Large-scale strategy games tend to struggle with their endgames. Boiling down decisions made over hundreds of turns into a satisfying win-state is no simple task. Victory conditions often feel arbitrary, even disconnected--as if the competing factions are not merely pursuing different strategies, but playing different games. Even if that's not the case, winning a game typically happens hours before the game recognizes it, and the rest is just a matter of slogging your way to the inevitable conclusion. Total War: Warhammer 3 is no exception. It may be the series' most spectacular, varied, and tactically rich entry yet, but its endgame problems reverberate throughout the whole campaign, undermining a strategic layer that deserves better.
Warhammer 3 makes an excellent first impression. The prologue is a mini-campaign that feels almost like an RPG in the way it zooms in on one major character and offers a strong throughline as you gradually explore the map. Short cinematic scenes present your army's strategic decisions in ways that lend narrative purpose to the choices you make. Ultimately, it serves as a terrific introduction to the game's basic mechanics, while also drawing you into its world. After all that scene-setting, however, much of that flavor and the character-driven goals are lost.

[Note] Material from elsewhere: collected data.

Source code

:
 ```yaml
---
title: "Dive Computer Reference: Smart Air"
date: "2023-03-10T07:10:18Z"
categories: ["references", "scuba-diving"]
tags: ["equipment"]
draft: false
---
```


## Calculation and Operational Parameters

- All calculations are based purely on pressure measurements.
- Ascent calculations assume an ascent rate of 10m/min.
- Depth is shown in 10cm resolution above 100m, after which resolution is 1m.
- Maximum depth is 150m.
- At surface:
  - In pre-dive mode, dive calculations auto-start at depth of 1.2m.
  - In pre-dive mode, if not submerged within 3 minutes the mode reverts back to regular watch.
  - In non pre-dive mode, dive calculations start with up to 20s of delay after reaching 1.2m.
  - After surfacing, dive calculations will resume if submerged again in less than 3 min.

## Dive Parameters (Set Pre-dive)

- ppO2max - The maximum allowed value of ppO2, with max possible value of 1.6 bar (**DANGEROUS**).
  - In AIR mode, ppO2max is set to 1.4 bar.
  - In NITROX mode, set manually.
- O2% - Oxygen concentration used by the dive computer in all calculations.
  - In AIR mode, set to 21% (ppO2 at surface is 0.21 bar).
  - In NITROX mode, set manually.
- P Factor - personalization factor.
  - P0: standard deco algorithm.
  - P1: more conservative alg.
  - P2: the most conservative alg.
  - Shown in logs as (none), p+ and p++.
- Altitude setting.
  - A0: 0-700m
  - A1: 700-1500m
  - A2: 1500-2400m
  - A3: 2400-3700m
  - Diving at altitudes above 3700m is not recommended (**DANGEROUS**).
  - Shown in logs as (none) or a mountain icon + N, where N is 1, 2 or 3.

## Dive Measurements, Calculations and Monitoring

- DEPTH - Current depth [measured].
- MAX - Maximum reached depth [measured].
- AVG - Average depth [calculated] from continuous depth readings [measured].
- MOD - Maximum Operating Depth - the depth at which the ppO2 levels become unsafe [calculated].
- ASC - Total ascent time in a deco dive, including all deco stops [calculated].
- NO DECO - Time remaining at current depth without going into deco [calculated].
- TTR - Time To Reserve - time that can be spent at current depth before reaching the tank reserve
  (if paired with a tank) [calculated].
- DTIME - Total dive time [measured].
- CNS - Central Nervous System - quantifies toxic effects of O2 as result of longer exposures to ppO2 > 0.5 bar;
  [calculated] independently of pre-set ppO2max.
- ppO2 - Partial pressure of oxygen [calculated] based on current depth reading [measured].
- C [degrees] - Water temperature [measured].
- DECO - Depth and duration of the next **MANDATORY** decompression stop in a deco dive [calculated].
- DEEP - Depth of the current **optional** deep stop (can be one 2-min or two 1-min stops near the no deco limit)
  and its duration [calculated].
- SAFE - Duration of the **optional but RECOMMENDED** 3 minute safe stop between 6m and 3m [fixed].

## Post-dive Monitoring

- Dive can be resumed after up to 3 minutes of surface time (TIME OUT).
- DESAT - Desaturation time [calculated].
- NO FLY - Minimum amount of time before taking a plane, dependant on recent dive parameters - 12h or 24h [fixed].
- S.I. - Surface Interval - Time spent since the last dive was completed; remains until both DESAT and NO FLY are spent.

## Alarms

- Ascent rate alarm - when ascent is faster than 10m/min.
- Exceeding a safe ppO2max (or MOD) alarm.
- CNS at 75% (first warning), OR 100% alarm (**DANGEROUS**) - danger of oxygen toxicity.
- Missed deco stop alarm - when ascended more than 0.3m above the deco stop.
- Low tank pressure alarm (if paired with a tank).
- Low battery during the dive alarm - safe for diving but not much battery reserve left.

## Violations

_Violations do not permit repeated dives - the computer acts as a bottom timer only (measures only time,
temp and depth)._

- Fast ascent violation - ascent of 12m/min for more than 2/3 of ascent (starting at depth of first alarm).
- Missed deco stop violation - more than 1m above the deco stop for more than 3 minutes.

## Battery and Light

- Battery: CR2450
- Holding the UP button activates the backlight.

Developer Creative Assembly has rethought the series' traditional approach to winning a Total War campaign in deeply unsatisfying fashion. Painting the map--the common euphemism for how conquering territories changes them to your faction's color--isn't the end goal here, although it may still inform the journey. Instead, no matter which faction you choose to play, your objective is to send an army into the Chaos Realm, a dimension of pure magic in Warhammer lore represented here as a discrete section of the map, and secure a set of MacGuffins. Collect all four and you unlock the final battle. You're still marching armies around a great big map, besieging towns and capturing provinces, as you would in any other Total War, but your success in the campaign is measured only through how quickly you can collect those MacGuffins.